▶ The task: In the records below, find each line containing the word "memory" and copy it.

▶ Dataset records:
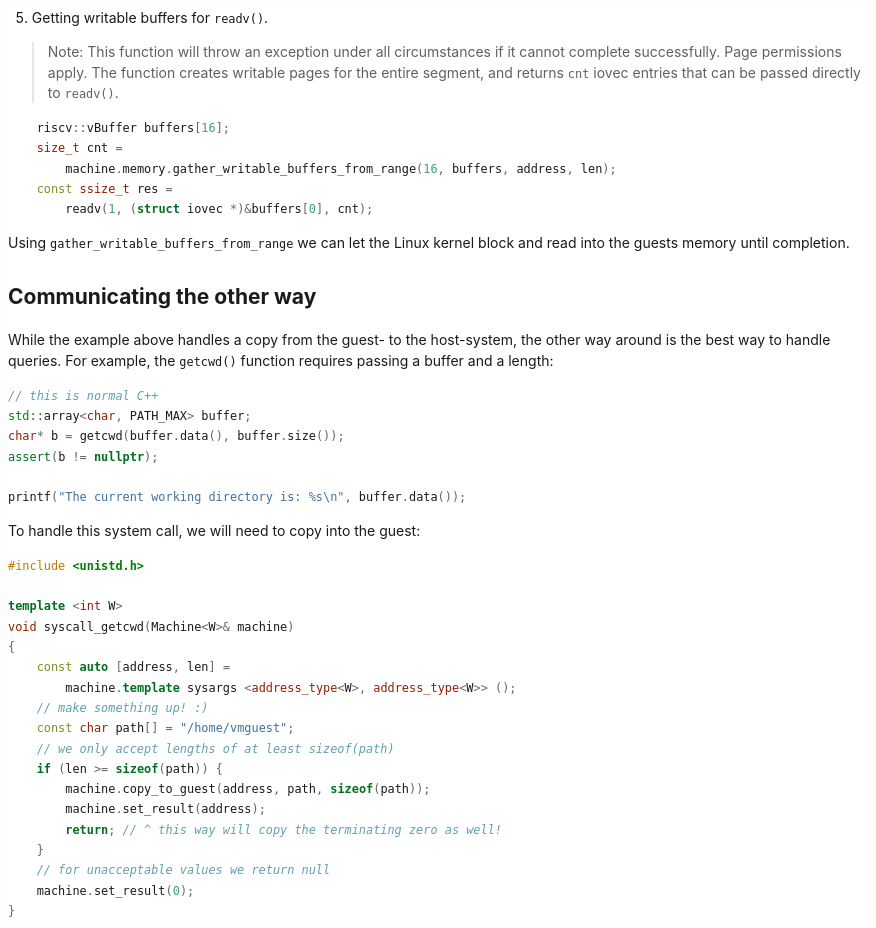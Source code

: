 
5. Getting writable buffers for `readv()`.

> Note: This function will throw an exception under all circumstances if it cannot complete successfully. Page permissions apply. The function creates writable pages for the entire segment, and returns `cnt` iovec entries that can be passed directly to `readv()`.

```cpp
	riscv::vBuffer buffers[16];
	size_t cnt =
		machine.memory.gather_writable_buffers_from_range(16, buffers, address, len);
	const ssize_t res =
		readv(1, (struct iovec *)&buffers[0], cnt);
```

Using `gather_writable_buffers_from_range` we can let the Linux kernel block and read into the guests memory until completion.


## Communicating the other way

While the example above handles a copy from the guest- to the host-system, the other way around is the best way to handle queries. For example, the `getcwd()` function requires passing a buffer and a length:

```cpp
// this is normal C++
std::array<char, PATH_MAX> buffer;
char* b = getcwd(buffer.data(), buffer.size());
assert(b != nullptr);

printf("The current working directory is: %s\n", buffer.data());
```

To handle this system call, we will need to copy into the guest:

```cpp
#include <unistd.h>

template <int W>
void syscall_getcwd(Machine<W>& machine)
{
	const auto [address, len] =
		machine.template sysargs <address_type<W>, address_type<W>> ();
	// make something up! :)
	const char path[] = "/home/vmguest";
	// we only accept lengths of at least sizeof(path)
	if (len >= sizeof(path)) {
		machine.copy_to_guest(address, path, sizeof(path));
		machine.set_result(address);
		return; // ^ this way will copy the terminating zero as well!
	}
	// for unacceptable values we return null
	machine.set_result(0);
}
```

▶ Solved problem:
		machine.memory.gather_writable_buffers_from_range(16, buffers, address, len);
Using `gather_writable_buffers_from_range` we can let the Linux kernel block and read into the guests memory until completion.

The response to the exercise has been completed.